-- What is needed --
Note every line in the entries that contains the string "trapped", and copy it.

[Items listed in a dataset]
--------------------------------

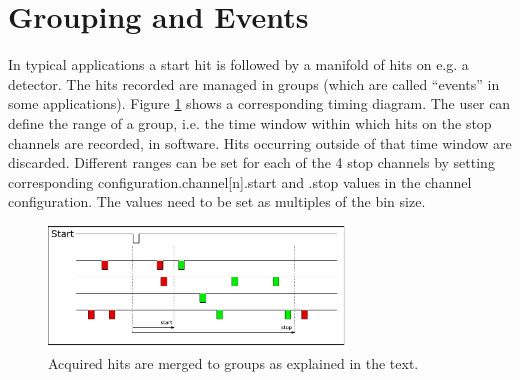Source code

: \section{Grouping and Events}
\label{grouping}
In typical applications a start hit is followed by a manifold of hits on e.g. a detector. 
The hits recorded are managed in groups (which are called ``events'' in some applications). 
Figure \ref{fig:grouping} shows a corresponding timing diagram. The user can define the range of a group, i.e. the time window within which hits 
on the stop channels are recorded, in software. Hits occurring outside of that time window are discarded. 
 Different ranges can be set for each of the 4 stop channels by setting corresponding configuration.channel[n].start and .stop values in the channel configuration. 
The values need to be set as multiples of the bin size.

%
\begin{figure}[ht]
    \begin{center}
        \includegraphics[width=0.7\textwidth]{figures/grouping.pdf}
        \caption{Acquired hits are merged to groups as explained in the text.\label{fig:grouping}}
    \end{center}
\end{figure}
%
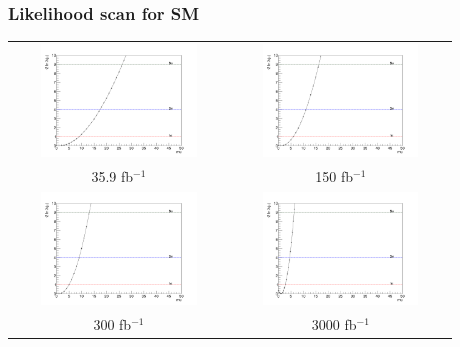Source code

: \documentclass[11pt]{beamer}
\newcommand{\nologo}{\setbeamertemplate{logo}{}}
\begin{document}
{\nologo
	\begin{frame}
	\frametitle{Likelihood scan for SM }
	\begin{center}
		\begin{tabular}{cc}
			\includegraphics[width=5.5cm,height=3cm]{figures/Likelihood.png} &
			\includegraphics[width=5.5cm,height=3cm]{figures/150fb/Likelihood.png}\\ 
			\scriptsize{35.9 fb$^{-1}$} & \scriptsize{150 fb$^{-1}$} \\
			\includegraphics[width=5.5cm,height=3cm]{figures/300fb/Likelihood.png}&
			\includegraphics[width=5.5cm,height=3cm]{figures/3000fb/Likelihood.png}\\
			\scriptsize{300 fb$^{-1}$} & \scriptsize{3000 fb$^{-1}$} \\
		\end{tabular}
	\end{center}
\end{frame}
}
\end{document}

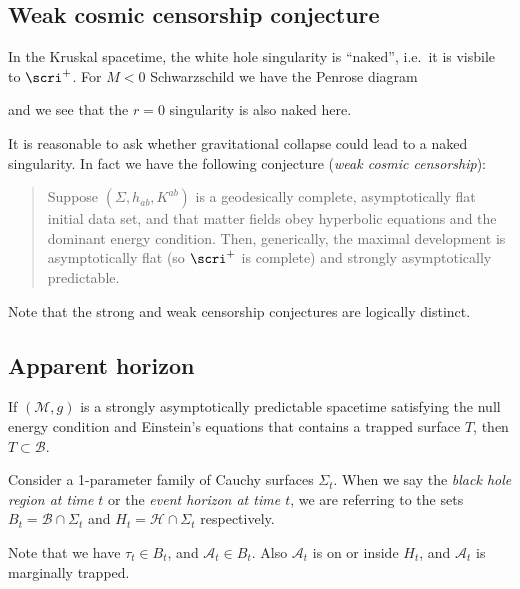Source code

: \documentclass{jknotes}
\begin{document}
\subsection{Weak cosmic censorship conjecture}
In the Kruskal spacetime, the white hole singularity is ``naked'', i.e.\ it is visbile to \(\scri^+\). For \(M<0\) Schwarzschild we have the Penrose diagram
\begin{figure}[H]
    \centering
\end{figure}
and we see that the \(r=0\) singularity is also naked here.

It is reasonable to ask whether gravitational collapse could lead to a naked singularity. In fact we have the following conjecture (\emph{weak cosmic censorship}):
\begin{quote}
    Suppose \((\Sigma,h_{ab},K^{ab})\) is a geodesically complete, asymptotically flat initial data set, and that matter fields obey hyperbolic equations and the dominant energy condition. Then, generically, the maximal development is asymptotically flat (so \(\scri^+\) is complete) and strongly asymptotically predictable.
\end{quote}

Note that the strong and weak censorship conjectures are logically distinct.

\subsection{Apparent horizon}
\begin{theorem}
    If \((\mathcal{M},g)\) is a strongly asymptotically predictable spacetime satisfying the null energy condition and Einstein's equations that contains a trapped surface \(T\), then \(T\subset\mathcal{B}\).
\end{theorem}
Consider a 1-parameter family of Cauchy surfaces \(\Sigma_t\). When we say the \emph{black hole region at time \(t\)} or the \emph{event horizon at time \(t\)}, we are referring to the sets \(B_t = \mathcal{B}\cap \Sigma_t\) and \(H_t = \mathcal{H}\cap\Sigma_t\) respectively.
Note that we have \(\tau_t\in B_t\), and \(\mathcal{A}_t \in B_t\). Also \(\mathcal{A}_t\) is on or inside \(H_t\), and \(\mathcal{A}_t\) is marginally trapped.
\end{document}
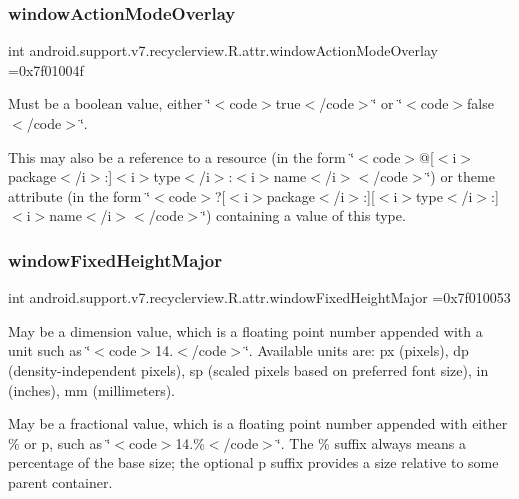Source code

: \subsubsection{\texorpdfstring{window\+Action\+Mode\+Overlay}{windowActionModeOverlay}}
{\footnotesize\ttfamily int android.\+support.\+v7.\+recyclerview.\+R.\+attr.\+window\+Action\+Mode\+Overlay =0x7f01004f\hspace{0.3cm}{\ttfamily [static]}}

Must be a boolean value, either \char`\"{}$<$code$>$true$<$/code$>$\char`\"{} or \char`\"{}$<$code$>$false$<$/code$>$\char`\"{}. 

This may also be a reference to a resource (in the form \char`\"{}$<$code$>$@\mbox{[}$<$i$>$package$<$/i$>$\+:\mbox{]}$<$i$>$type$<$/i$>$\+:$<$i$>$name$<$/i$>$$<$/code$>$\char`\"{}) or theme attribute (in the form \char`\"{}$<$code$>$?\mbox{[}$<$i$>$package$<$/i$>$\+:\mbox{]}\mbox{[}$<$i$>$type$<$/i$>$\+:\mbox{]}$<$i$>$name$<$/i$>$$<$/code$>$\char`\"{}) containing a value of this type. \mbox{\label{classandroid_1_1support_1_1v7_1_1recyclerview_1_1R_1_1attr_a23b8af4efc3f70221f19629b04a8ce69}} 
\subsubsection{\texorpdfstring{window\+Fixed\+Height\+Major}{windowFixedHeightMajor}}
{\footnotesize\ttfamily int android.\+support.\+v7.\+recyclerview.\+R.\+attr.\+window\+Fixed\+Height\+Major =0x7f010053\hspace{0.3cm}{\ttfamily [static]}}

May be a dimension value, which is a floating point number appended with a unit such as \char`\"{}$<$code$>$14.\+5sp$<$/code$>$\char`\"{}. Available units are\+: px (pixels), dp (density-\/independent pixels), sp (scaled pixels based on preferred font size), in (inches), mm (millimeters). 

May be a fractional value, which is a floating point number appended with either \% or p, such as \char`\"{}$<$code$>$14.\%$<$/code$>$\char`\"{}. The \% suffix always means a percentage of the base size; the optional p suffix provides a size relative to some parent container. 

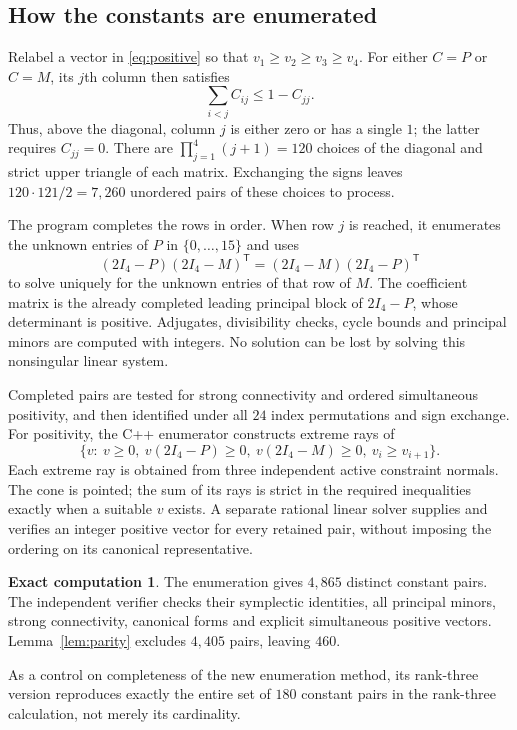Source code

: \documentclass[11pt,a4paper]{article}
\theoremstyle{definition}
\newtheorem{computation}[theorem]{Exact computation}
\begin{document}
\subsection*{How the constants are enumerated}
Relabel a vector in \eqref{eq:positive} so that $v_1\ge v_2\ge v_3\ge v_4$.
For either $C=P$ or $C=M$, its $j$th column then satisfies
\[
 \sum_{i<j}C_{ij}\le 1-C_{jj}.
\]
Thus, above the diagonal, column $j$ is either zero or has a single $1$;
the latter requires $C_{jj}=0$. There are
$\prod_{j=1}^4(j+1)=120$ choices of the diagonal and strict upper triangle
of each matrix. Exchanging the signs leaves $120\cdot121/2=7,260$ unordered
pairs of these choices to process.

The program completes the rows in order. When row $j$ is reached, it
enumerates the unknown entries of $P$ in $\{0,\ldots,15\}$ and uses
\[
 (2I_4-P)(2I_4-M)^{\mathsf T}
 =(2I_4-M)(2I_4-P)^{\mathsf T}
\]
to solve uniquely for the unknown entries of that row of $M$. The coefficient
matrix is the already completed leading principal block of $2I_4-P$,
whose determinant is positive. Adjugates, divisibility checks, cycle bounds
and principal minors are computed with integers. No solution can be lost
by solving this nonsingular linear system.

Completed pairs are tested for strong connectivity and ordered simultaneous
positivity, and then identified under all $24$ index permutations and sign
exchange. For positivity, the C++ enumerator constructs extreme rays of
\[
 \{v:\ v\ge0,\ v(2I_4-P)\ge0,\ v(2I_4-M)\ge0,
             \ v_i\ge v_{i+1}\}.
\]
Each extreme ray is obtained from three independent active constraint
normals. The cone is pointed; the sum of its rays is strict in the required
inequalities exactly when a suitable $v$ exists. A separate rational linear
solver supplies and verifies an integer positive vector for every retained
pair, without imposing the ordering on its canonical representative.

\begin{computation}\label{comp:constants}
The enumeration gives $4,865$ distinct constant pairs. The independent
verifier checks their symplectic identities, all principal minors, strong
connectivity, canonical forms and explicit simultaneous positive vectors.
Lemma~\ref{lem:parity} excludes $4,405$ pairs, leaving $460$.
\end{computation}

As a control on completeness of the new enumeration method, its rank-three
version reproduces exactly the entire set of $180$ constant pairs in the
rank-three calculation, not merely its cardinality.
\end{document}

--------------------------------

-- Expected output --
    If \((\mathcal{M},g)\) is a strongly asymptotically predictable spacetime satisfying the null energy condition and Einstein's equations that contains a trapped surface \(T\), then \(T\subset\mathcal{B}\).
Note that we have \(\tau_t\in B_t\), and \(\mathcal{A}_t \in B_t\). Also \(\mathcal{A}_t\) is on or inside \(H_t\), and \(\mathcal{A}_t\) is marginally trapped.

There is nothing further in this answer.